In 2010 the military was frustrated. Decades of failed socialist planning had left the economy relatively backward, even as other Asian countries grew rich. Myanmar was largely dependent on Chinese investment, which made the generals nervous. They decided to begin to liberalize their domestic economy to promote faster growth and attract investment from Japan, the U.S. and Europe.
The easiest way to do that was to capitalize on Ms. Suu Kyi’s popularity in the West. To bring Western investment and goodwill, the military invited her and her movement to share power through elections. But despite Ms. Suu Kyi’s majority in parliament and her exalted title of state counselor, this was not a “democratic transition”—the power-sharing deal the generals hammered out was and still is heavily tilted in their favor.
But the need for heroes is strong, and many Western observers bought into the fairy tale, glowing over the resolute, peaceful woman whose courage and dignity, they imagined, had transformed Myanmar from a military dictatorship to a peaceful democracy. Accordingly, they were shocked when starting in August 2017—amid bloody ethnic conflict in which Myanmar’s security forces played a significant role—hundreds of thousands of Muslims in Myanmar’s Rakhine state fled or were driven into Bangladesh, where they languish today.

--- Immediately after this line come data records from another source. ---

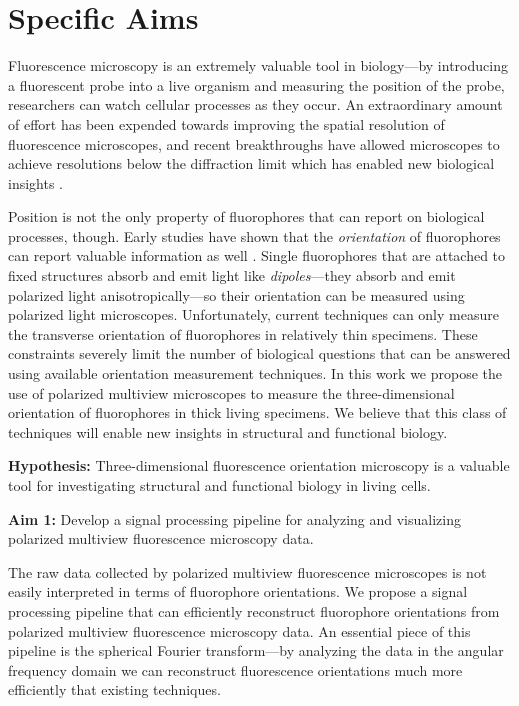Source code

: \documentclass[11pt]{article}
\begin{document}
\section*{Specific Aims}
Fluorescence microscopy is an extremely valuable tool in
biology---by introducing a fluorescent probe into a live organism and measuring
the position of the probe, researchers can watch cellular processes as they
occur. An extraordinary amount of effort has been expended towards improving the
spatial resolution of fluorescence microscopes, and recent breakthroughs have
allowed microscopes to achieve resolutions below the diffraction limit which has
enabled new biological insights \cite{nobel}.

Position is not the only property of fluorophores that can report on biological
processes, though. Early studies have shown that the \textit{orientation} of
fluorophores can report valuable information as well \cite{weiss1999}. Single
fluorophores that are attached to fixed structures absorb and emit light like
\textit{dipoles}---they absorb and emit polarized light anisotropically---so
their orientation can be measured using polarized light
microscopes. Unfortunately, current techniques can only measure the transverse
orientation of fluorophores in relatively thin specimens. These constraints
severely limit the number of biological questions that can be answered using
available orientation measurement techniques. In this work we propose the use of
polarized multiview microscopes to measure the three-dimensional orientation of
fluorophores in thick living specimens. We believe that this class of techniques
will enable new insights in structural and functional biology.

\noindent\textbf{Hypothesis:} Three-dimensional fluorescence orientation microscopy is a
valuable tool for investigating structural and functional biology in living
cells.

\noindent\textbf{Aim 1:} Develop a signal processing pipeline for analyzing and visualizing polarized multiview fluorescence microscopy data.

The raw data collected by polarized multiview fluorescence microscopes is not
easily interpreted in terms of fluorophore orientations. We propose a signal
processing pipeline that can efficiently reconstruct fluorophore orientations
from polarized multiview fluorescence microscopy data. An essential piece of
this pipeline is the spherical Fourier transform---by analyzing the data in the
angular frequency domain we can reconstruct fluorescence orientations much more
efficiently that existing techniques.
\end{document}
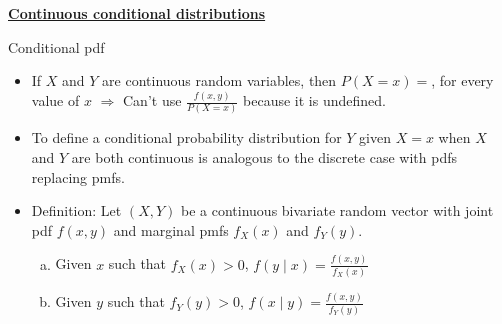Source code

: \documentclass{article}
\newcommand{\bu}[1]{\textbf{\ul{#1}}}				%
\begin{document}
\bu{Continuous conditional distributions}\bigskip

Conditional pdf\bigskip
\begin{itemize}
    \item If $X$ and $Y$ are continuous random variables, then $P(X = x) =$\hspace{6pt}, for every value of $x$ $\Longrightarrow$ Can't use $\displaystyle \frac{f(x,y)}{P(X = x)}$ because it is undefined.
    \item[] To define a conditional probability distribution for $Y$ given $X = x$ when  $X$ and $Y$ are both continuous is analogous to the discrete case with pdfs replacing pmfs.\bigskip
    \item Definition: Let $(X,Y)$ be a continuous bivariate random vector with joint pdf $f(x,y)$ and marginal pmfs $f_X(x)$ and $f_Y(y)$.
    \begin{enumerate}[(a)]
        \item Given $x$ such that $f_X(x) > 0$, \hspace{20pt} $\displaystyle f(y \mid x) = \frac{f(x,y)}{f_X(x)}$
        \item Given $y$ such that $f_Y(y) > 0$, \hspace{20pt}  $\displaystyle f(x \mid y) = \frac{f(x,y)}{f_Y(y)}$
    \end{enumerate}
\end{itemize}\bigskip

\newpage
\end{document}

After overestimating Ms. Suu Kyi’s power, her old fans then blamed her for the disaster. Either she was behind the attacks on the Rohingya Muslims, or her failure to intervene showed moral cowardice. Those who once lionized her suddenly ostracized her. Human-rights groups such as Amnesty International stripped her of awards. Some U.S. and European banks and corporations, once eager to shine in Ms. Suu Kyi’s reflected glory by investing in Myanmar, backed hastily away. As Britain’s left-leaning Guardian newspaper put it last year, she had fallen from “peace icon” to “pariah.”

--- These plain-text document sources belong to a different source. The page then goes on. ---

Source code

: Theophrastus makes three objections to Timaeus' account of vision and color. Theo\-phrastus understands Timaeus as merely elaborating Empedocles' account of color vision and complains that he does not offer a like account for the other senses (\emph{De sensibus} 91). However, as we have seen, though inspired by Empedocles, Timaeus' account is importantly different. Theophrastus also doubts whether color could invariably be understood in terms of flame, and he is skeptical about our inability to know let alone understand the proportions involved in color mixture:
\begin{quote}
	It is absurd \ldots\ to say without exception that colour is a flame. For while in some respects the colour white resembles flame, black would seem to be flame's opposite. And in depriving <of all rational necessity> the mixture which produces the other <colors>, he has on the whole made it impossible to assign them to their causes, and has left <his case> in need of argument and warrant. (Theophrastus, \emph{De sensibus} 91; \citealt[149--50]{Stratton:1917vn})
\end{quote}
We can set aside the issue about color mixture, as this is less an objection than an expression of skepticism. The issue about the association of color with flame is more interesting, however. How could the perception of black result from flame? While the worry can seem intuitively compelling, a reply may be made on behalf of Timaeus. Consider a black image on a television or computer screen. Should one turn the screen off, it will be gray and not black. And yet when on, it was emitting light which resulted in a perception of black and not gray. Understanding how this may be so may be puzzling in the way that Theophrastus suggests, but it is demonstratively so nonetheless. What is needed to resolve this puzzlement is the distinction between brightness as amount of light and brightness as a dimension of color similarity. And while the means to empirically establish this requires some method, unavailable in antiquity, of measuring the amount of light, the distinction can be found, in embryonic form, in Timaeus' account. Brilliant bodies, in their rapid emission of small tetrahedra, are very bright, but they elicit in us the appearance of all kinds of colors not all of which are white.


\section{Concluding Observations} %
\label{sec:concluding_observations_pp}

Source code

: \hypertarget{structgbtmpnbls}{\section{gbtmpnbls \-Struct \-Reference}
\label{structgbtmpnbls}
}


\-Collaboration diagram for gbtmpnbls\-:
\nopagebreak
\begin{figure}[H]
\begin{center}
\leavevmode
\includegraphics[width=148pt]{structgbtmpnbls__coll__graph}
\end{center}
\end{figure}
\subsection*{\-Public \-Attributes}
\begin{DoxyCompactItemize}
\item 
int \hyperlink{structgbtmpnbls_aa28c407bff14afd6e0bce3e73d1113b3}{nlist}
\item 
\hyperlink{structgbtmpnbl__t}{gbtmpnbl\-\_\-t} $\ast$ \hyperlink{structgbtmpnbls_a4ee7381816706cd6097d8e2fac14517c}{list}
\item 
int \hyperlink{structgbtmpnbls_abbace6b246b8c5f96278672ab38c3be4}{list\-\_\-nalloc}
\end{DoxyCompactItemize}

Decision-making in Myanmar is secretive, but among many people I met with, including opponents and supporters of the state counselor, a common view is that the military had used the Rohingya issue deliberately to divide Ms. Suu Kyi from her Western allies, and that the strategy had worked. Yet again, the Burmese military had played the Western human-rights community like a violin.
The flight of Western banks and investors from Myanmar is also working out well for the generals. While many German, British and American investors have pulled back, Japanese, Singaporean and South Korean companies are less squeamish. The absence of Western investors has reduced pressure to make the system more transparent. The generals now managed to reduce their economic dependence on China and boost Myanmar’s economic performance without losing control—more or less what they wanted all along.

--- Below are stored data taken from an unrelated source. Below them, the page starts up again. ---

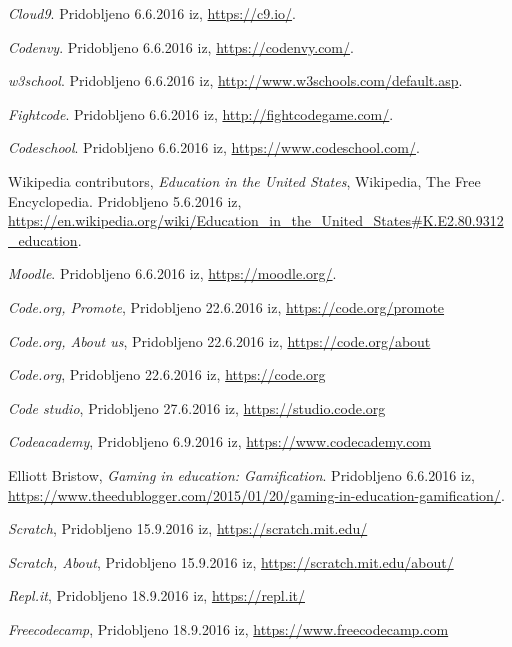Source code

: \begin{thebibliography}{9}
 \emph{Cloud9}. Pridobljeno 6.6.2016 iz,
  \url{https://c9.io/}.

 \emph{Codenvy}. Pridobljeno 6.6.2016 iz,
  \url{https://codenvy.com/}.

 \emph{w3school}. Pridobljeno 6.6.2016 iz,
  \url{http://www.w3schools.com/default.asp}.

 \emph{Fightcode}. Pridobljeno 6.6.2016 iz,
  \url{http://fightcodegame.com/}.

 \emph{Codeschool}. Pridobljeno 6.6.2016 iz,
  \url{https://www.codeschool.com/}.

 Wikipedia contributors, \emph{Education in the
    United States}, Wikipedia, The Free Encyclopedia. Pridobljeno
  5.6.2016 iz,
  \url{https://en.wikipedia.org/wiki/Education_in_the_United_States#K.E2.80.9312_education}.

 \emph{Moodle}. Pridobljeno 6.6.2016 iz,
  \url{https://moodle.org/}.

 \emph{Code.org, Promote}, Pridobljeno
  22.6.2016 iz, \url{https://code.org/promote}

 \emph{Code.org, About us}, Pridobljeno
  22.6.2016 iz, \url{https://code.org/about}

 \emph{Code.org}, Pridobljeno
  22.6.2016 iz, \url{https://code.org}

 \emph{Code studio}, Pridobljeno
  27.6.2016 iz, \url{https://studio.code.org}

 \emph{Codeacademy}, Pridobljeno 6.9.2016 iz,
  \url{https://www.codecademy.com}

 Elliott Bristow, \emph{Gaming in education: Gamification}. Pridobljeno 6.6.2016 iz,
  \url{https://www.theedublogger.com/2015/01/20/gaming-in-education-gamification/}.

 \emph{Scratch}, Pridobljeno 15.9.2016 iz,
  \url{https://scratch.mit.edu/}

 \emph{Scratch, About}, Pridobljeno 15.9.2016 iz,
  \url{https://scratch.mit.edu/about/}

 \emph{Repl.it}, Pridobljeno 18.9.2016 iz,
  \url{https://repl.it/}

 \emph{Freecodecamp}, Pridobljeno 18.9.2016 iz,
  \url{https://www.freecodecamp.com}


\end{thebibliography}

Many in Myanmar believe the West has applied its human-rights standards inconsistently. Last month India issued a new citizenship list that left almost two million mostly-Muslim residents of the state of Assam in danger of becoming stateless. Western governments said little and did less. Neither Chinese behavior toward Muslims in Xinjiang nor Indian actions in Kashmir have had much effect on the behavior of Western governments or investors. Western fecklessness has made China look to Myanmar like a more stable and reliable partner.
Nonetheless, Myanmar, like Vietnam, has a long history of defending its independence against Chinese pressure. The U.S. may need to find a way to work with a less-than-democratic Myanmar so long as, like Vietnam and Thailand, it holds China at arm’s length. This should not mean abandoning hope of promoting democratic values in the region. But it does require a more disciplined, intellectually rigorous and historically informed approach to Southeast Asia than America’s foreign-policy community has thus far managed to embrace.